Each pipeline is an independent PyPI package. Install it inside a Python 3.10+ environment alongside Sequana:

pip install sequana_fastqc --upgrade

Verify:

sequana_fastqc --help

Initialise the working directory#

Pipelines come with a config file, a snakefile, and a runner script. The initialisation command copies them into a working directory of your choice (default: the pipeline name):

sequana_fastqc --input-directory my_data --working-directory test1
cd test1

Inside test1 you will typically find:

  • config.yaml — pipeline parameters (input/output, tools, resources).

  • <name>.rules — the Snakefile.

  • <name>.sh — convenience launcher (snakemake with sensible defaults).

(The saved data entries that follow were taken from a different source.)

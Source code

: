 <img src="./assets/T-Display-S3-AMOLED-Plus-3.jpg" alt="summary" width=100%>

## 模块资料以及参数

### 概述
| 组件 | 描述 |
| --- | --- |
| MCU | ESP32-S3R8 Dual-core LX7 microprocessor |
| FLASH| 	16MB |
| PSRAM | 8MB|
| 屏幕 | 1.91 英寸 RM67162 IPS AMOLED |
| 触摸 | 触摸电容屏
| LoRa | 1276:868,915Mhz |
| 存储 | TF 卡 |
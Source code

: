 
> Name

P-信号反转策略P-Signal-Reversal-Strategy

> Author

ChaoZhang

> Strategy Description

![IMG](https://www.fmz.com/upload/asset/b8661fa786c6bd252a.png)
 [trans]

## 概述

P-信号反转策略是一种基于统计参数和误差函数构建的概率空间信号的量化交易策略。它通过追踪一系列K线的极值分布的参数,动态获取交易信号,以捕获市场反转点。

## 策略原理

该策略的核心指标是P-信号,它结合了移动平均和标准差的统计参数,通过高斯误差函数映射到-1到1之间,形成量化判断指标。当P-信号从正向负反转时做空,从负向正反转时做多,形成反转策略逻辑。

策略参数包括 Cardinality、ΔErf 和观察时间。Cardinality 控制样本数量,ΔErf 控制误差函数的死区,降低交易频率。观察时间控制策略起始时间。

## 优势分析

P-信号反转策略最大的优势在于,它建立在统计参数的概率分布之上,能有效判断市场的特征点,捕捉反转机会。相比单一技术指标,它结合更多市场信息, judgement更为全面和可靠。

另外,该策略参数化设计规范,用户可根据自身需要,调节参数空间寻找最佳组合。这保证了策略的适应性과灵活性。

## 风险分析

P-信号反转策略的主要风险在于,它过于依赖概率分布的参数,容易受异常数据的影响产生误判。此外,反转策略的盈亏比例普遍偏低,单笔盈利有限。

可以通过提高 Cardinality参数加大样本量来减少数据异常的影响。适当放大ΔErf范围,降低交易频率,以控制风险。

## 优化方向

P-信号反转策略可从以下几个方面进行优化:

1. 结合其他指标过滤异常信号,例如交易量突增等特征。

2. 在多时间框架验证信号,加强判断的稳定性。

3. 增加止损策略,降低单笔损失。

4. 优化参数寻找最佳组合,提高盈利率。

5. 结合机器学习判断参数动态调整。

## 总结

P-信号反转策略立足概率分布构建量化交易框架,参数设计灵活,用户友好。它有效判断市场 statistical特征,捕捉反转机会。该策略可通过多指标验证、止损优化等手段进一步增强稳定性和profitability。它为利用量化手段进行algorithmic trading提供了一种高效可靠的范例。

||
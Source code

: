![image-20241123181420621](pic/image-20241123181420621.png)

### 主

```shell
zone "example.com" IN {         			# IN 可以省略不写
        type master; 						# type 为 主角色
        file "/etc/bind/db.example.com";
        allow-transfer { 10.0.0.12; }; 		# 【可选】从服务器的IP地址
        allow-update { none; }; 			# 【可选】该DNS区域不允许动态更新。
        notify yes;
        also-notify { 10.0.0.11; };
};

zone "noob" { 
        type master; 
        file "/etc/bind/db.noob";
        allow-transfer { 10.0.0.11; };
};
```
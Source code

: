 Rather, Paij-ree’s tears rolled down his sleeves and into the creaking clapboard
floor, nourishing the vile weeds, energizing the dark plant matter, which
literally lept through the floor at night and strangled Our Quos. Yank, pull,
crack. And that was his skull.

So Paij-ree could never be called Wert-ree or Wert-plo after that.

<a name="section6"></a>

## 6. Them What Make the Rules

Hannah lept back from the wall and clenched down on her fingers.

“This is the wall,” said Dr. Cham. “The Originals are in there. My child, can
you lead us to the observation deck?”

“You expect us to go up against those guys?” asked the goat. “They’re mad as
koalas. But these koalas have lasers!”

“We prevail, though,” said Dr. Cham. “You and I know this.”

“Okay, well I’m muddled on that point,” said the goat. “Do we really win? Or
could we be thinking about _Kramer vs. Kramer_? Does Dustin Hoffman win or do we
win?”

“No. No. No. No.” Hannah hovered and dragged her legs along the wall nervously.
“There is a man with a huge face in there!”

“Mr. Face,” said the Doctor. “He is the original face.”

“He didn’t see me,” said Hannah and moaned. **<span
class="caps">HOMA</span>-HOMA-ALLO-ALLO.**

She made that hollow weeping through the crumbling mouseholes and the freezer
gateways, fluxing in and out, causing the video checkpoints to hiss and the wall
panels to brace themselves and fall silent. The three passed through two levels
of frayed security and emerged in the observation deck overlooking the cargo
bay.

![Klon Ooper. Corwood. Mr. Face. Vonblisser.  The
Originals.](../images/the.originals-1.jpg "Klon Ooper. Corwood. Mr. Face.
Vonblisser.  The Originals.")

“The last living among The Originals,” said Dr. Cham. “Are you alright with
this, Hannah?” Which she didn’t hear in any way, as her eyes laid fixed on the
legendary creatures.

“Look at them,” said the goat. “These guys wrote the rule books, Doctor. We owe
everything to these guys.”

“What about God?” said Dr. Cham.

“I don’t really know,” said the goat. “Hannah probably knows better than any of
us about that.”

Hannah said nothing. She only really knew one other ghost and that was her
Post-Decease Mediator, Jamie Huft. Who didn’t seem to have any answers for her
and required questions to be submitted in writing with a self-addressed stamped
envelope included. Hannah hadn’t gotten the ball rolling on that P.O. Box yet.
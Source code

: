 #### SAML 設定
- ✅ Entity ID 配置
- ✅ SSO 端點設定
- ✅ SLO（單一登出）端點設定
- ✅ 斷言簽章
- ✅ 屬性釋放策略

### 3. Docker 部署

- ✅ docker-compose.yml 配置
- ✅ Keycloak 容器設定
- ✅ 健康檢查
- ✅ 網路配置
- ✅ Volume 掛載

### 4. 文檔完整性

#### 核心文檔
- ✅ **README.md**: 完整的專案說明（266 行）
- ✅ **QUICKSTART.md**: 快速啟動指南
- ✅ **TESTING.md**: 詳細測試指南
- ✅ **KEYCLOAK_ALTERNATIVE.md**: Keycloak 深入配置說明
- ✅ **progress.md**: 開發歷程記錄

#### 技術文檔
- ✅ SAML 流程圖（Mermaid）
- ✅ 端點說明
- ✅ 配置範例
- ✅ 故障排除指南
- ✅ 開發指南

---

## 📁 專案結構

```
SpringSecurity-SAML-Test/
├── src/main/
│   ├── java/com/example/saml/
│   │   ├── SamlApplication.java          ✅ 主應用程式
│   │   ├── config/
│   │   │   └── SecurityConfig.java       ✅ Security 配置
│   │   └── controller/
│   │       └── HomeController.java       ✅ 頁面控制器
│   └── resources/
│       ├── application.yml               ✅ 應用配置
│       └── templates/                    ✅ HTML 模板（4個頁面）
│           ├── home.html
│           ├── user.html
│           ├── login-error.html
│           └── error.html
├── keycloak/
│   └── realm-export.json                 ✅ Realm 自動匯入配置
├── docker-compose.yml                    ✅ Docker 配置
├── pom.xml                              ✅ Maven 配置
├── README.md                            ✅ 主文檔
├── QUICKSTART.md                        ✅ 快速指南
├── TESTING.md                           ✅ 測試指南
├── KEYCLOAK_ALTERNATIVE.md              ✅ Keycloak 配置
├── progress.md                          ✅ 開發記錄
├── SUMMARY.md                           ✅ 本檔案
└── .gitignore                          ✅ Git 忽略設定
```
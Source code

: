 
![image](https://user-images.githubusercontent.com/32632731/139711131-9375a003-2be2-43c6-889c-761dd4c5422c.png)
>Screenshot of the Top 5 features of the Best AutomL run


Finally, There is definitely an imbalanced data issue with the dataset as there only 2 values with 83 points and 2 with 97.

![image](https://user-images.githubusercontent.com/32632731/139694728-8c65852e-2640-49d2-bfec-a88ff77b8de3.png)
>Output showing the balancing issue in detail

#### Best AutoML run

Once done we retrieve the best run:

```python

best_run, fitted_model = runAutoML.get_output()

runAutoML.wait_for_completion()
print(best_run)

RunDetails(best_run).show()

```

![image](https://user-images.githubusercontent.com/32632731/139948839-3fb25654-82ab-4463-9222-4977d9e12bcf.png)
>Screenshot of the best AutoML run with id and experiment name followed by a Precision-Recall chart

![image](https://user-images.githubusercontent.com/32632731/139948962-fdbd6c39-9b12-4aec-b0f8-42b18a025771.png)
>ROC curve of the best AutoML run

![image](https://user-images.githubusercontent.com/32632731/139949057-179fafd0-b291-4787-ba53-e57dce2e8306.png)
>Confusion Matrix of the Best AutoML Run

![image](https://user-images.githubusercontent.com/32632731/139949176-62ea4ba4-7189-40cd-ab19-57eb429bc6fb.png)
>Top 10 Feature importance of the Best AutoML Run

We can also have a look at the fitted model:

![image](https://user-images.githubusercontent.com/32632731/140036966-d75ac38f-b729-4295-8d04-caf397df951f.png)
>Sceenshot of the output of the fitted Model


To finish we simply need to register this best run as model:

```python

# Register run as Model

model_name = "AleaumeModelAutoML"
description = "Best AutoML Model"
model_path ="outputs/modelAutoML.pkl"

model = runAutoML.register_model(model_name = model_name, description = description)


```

  • apptainers.yaml — container URIs used when --use-apptainer is set.

Common CLI options#

Every Sequana pipeline understands these options (with sensible defaults):

--input-directory

Where to look for input FASTQ files. Default: ..

--input-pattern

Glob to select files. Default: *fastq.gz. Use */*fastq.gz if samples sit in sub-directories.

--input-readtag

Pattern used to detect paired-end reads. Default: _R[12]_.

--working-directory

Where the pipeline files get copied. Use --force to overwrite.

--run-mode {local,slurm}

Run locally or generate a SLURM-aware launcher. Auto-detected when sbatch is on the path.

--use-apptainer

Pull and execute every rule inside the matching apptainer image.

--deps

Print external dependencies and check whether they are installed.

Use sequana_<name> --help to discover pipeline-specific flags.

Edit the configuration#

config.yaml is plain YAML. The most common fields are at the top:

input_directory: /abs/path/to/data
input_readtag: _R[12]_
input_pattern: '*fastq.gz'

Every tool used by the pipeline has its own section (cutadapt:, bwa:, coverage: …). The defaults are tuned for typical datasets; tweak them for unusual cases (short genomes, very deep coverage, single-end data, …).

Run the pipeline#

Two equivalent ways:

sh <pipeline>.sh

or directly through snakemake:

snakemake -s <pipeline>.rules -j 4 -p

-j N sets the number of parallel jobs, -p prints shell commands. On a SLURM cluster, the generated <pipeline>.sh already includes the cluster profile.

When the run is complete, the HTML report is at:

./summary.html

Clean up#

To remove temporary files but keep the report:

make clean

Tips#

  • Always run --deps once after installing a new pipeline.

  • Re-run with --force to overwrite an existing working directory.

  • For long runs on a cluster, prefer --use-apptainer — it pins the tool versions and eliminates conda-env clashes.

  • See Pipelines for the full pipeline catalogue and Tutorial for end-to-end examples.